Tuma Júnior: tradução não inviabiliza entendimento

Alessandra, porém, revelou outra estratégia: na próxima audiência, a defesa argumentará que a extradição não é necessária pois, em razão da dupla cidadania de Cacciola, ele poderia cumprir na Itália a pena de 13 anos de prisão por crimes de peculato e gestão fraudulenta do Banco Marka, que causaram um rombo de mais de R$1,5 bilhão aos cofres públicos. Cacciola vive na Itália desde 2000, quando se aproveitou de um habeas corpus para fugir do Brasil e se valer da Constituição italiana, que proíbe a extradição de seus cidadãos. Ele vive em Roma, onde é dono de um hotel.

- Cacciola compareceu a todas as convocatórias pedidas pela Justiça brasileira - disse.

Os advogados deverão reforçar esse pedido com o argumento de que a extradição para o Brasil teria caráter político.

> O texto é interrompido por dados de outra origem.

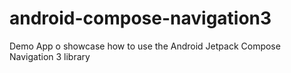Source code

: # android-compose-navigation3
Demo App o showcase how to use the Android Jetpack Compose Navigation 3 library
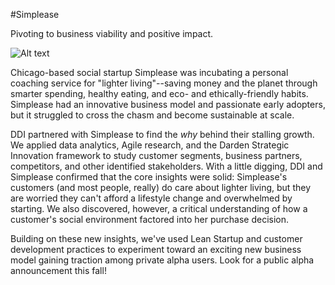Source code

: #Simplease

<p class="lead">Pivoting to business viability and positive impact.</p>

![Alt text](/path/to/img.jpg)

Chicago-based social startup Simplease was incubating a personal coaching service for "lighter living"--saving money and the planet through smarter spending, healthy eating, and eco- and ethically-friendly habits. Simplease had an innovative business model and passionate early adopters, but it struggled to cross the chasm and become sustainable at scale.

DDI partnered with Simplease to find the *why* behind their stalling growth. We applied data analytics, Agile research, and the Darden Strategic Innovation framework to study customer segments, business partners, competitors, and other identified stakeholders. With a little digging, DDI and Simplease confirmed that the core insights were solid: Simplease's customers (and most people, really) do care about lighter living, but they are worried they can't afford a lifestyle change and overwhelmed by starting. We also discovered, however, a critical understanding of how a customer's social environment factored into her purchase decision. 

Building on these new insights, we've used Lean Startup and customer development practices to experiment toward an exciting new business model gaining traction among private alpha users. Look for a public alpha announcement this fall!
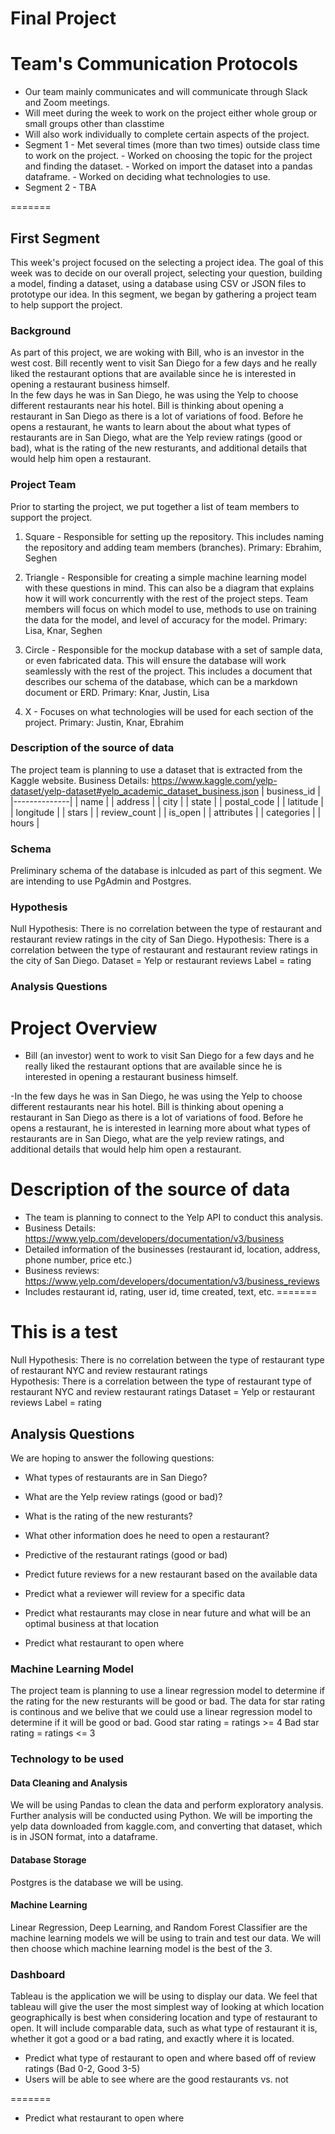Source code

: # Final Project 


# Team's Communication Protocols

 - Our team mainly communicates and will communicate through Slack and Zoom meetings. 
 - Will meet during the week to work on the project either whole group or small groups other than classtime
 - Will also work individually to complete certain aspects of the project.
 - Segment 1 
          - Met several times (more than two times) outside class time to work on the project.
          - Worked on choosing the topic for the project and finding the dataset. 
          - Worked on import the dataset into a pandas dataframe.
          - Worked on deciding what technologies to use.
 - Segment 2
         - TBA
          

=======

## First Segment 

This week's project focused on the selecting a project idea. The goal of this week was to decide on our overall project, selecting your question, building a model, finding a dataset, using a database using CSV or JSON files to prototype our idea. In this segment, we began by gathering a project team to help support the project.

### Background

As part of this project, we are woking with Bill, who is an investor in the west cost. Bill recently went to visit San Diego for a few days and he really liked the restaurant options that are available since he is interested in opening a restaurant business himself.  
In the few days he was in San Diego, he was using the Yelp to choose different restaurants near his hotel. Bill is thinking about opening a restaurant in San Diego as there is a lot of variations of food. Before he opens a restaurant, he wants to learn about the   about what types of restaurants are in San Diego, what are the Yelp review ratings (good or bad), what is the rating of the new resturants, and additional details that would help him open a restaurant. 

### Project Team 

Prior to starting the project, we put together a list of team members to support the project. 

1) Square - Responsible for setting up the repository. This includes naming the repository and adding team members (branches).
Primary: Ebrahim, Seghen

2) Triangle - Responsible for creating a simple machine learning model with these questions in mind. This can also be a diagram that explains how it will work concurrently with the rest of the project steps. Team members will focus on which model to use, methods to use on training the data for the model, and level of accuracy for the model.
Primary: Lisa, Knar, Seghen

3) Circle - Responsible for the mockup database with a set of sample data, or even fabricated data. This will ensure the database will work seamlessly with the rest of the project. This includes a document that describes our schema of the database, which can be a markdown document or ERD. 
Primary: Knar, Justin, Lisa

4) X - Focuses on what technologies will be used for each section of the project. 
Primary: Justin, Knar, Ebrahim

### Description of the source of data 

The project team is planning to use a dataset that is extracted from the Kaggle website. 
Business Details: https://www.kaggle.com/yelp-dataset/yelp-dataset#yelp_academic_dataset_business.json
| business_id  |
|--------------|
| name         |
| address      |
| city         |
| state        |
| postal_code  |
| latitude     |
| longitude    |
| stars        |
| review_count |
| is_open      |
| attributes   |
| categories   |
| hours        |

### Schema

Preliminary schema of the database is inlcuded as part of this segment. We are intending to use PgAdmin and Postgres.

### Hypothesis 

Null Hypothesis: There is no correlation between the type of restaurant and restaurant review ratings in the city of San Diego.
Hypothesis: There is a correlation between the type of restaurant and restaurant review ratings in the city of San Diego.
Dataset = Yelp or restaurant reviews
Label = rating

### Analysis Questions



# Project Overview

- Bill (an investor) went to work to visit San Diego for a few days and he really liked the restaurant options that are available since he is interested in opening a restaurant business himself.  

-In the few days he was in San Diego, he was using the Yelp to choose different restaurants near his hotel. Bill is thinking about opening a restaurant in San Diego as there is a lot of variations of food. Before he opens a restaurant, he is interested in learning more about what types of restaurants are in San Diego, what are the yelp review ratings, and additional details that would help him open a restaurant. 


# Description of the source of data

 - The team is planning to connect to the Yelp API to conduct this analysis.
 - Business Details: https://www.yelp.com/developers/documentation/v3/business
 - Detailed information of the businesses (restaurant id, location, address, phone number, price etc.) 
 - Business reviews: https://www.yelp.com/developers/documentation/v3/business_reviews
 - Includes restaurant id, rating, user id, time created, text, etc.
=======
# This is a test

Null Hypothesis: There is no correlation between the type of restaurant type of restaurant NYC and review restaurant ratings  
Hypothesis: There is a correlation between the type of restaurant type of restaurant NYC and review restaurant ratings 
Dataset = Yelp or restaurant reviews
Label = rating


## Analysis Questions

We are hoping to answer the following questions:

- What types of restaurants are in San Diego?
- What are the Yelp review ratings (good or bad)?
- What is the rating of the new resturants?
- What other information does he need to open a restaurant?
- Predictive of the restaurant ratings (good or bad) 
- Predict future reviews for a new restaurant based on the available data
- Predict what a reviewer will review for a specific data
- Predict what restaurants may close in near future and what will be an optimal business at that location

- Predict what restaurant to open where

### Machine Learning Model 

The project team is planning to use a linear regression model to determine if the rating for the new resturants will be good or bad. The data for star rating is continous and we belive that we could use a linear regression model to determine if it will be good or bad. 
Good star rating = ratings >= 4
Bad star rating = ratings <= 3

### Technology to be used 

#### Data Cleaning and Analysis
We will be using Pandas to clean the data and perform exploratory analysis. Further analysis will be conducted using Python. We will be importing the yelp data downloaded from kaggle.com, and converting that dataset, which is in JSON format, into a dataframe.

#### Database Storage
Postgres is the database we will be using.

#### Machine Learning
Linear Regression, Deep Learning, and Random Forest Classifier are the machine learning models we will be using to train and test our data. We will then choose which machine learning model is the best of the 3.

### Dashboard

Tableau is the application we will be using to display our data. We feel that tableau will give the user the most simplest way of looking at which location geographically is best when considering location and type of restaurant to open. It will include comparable data, such as what type of restaurant it is, whether it got a good or a bad rating, and exactly where it is located.



- Predict what type of restaurant to open and where based off of review ratings (Bad 0-2, Good 3-5)
- Users will be able to see where are the good restaurants vs. not

=======
- Predict what restaurant to open where


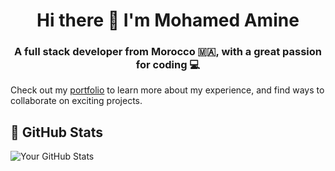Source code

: <h1 align="center">Hi there 👋 I'm Mohamed Amine</h1>
<h3 align="center">A full stack developer from Morocco 🇲🇦, with a great passion for coding 💻</h3>

Check out my [portfolio](https://baladi.codes/) to learn more about my experience, and find ways to collaborate on exciting projects.

## 🌟 GitHub Stats
![Your GitHub Stats](https://github-readme-stats.vercel.app/api?username=medamine7&show_icons=true)


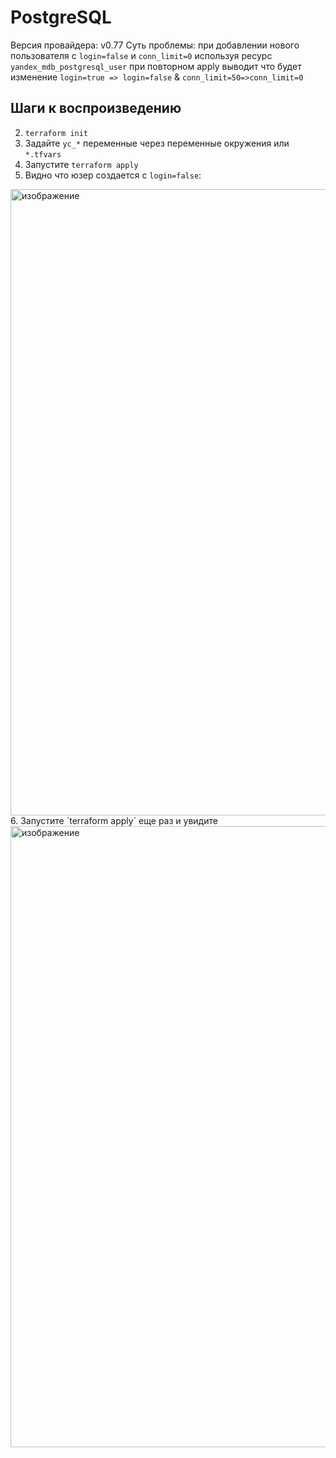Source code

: # PostgreSQL

Версия провайдера: v0.77
Суть проблемы: при добавлении нового пользователя с `login=false` и `conn_limit=0` используя ресурс `yandex_mdb_postgresql_user` при повторном apply выводит что будет изменение `login=true => login=false` & `conn_limit=50=>conn_limit=0`

## Шаги к воспроизведению

2. `terraform init`
3. Задайте `yc_*` переменные через переменные окружения или `*.tfvars`
4. Запустите `terraform apply`
5. Видно что юзер создается с `login=false`:
<img width="1002" alt="изображение" src="https://user-images.githubusercontent.com/7482065/184383501-f7d5eadc-291f-486c-88b3-511f1ff28240.png">
6.  Запустите `terraform apply` еще раз  и увидите
<img width="994" alt="изображение" src="https://user-images.githubusercontent.com/7482065/184383672-57c2d261-a530-4a41-9cc5-e3781fa0b3cf.png">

O secretário nacional de Justiça, Romeu Tuma Júnior, minimizou as supostas incongruências na tradução. Segundo o ministério, são apenas detalhes formais secundários e não modificam o conteúdo da sentença de condenação:

- Há discrepância de entendimento dos termos jurídicos, o que não inviabiliza o entendimento dos fatos.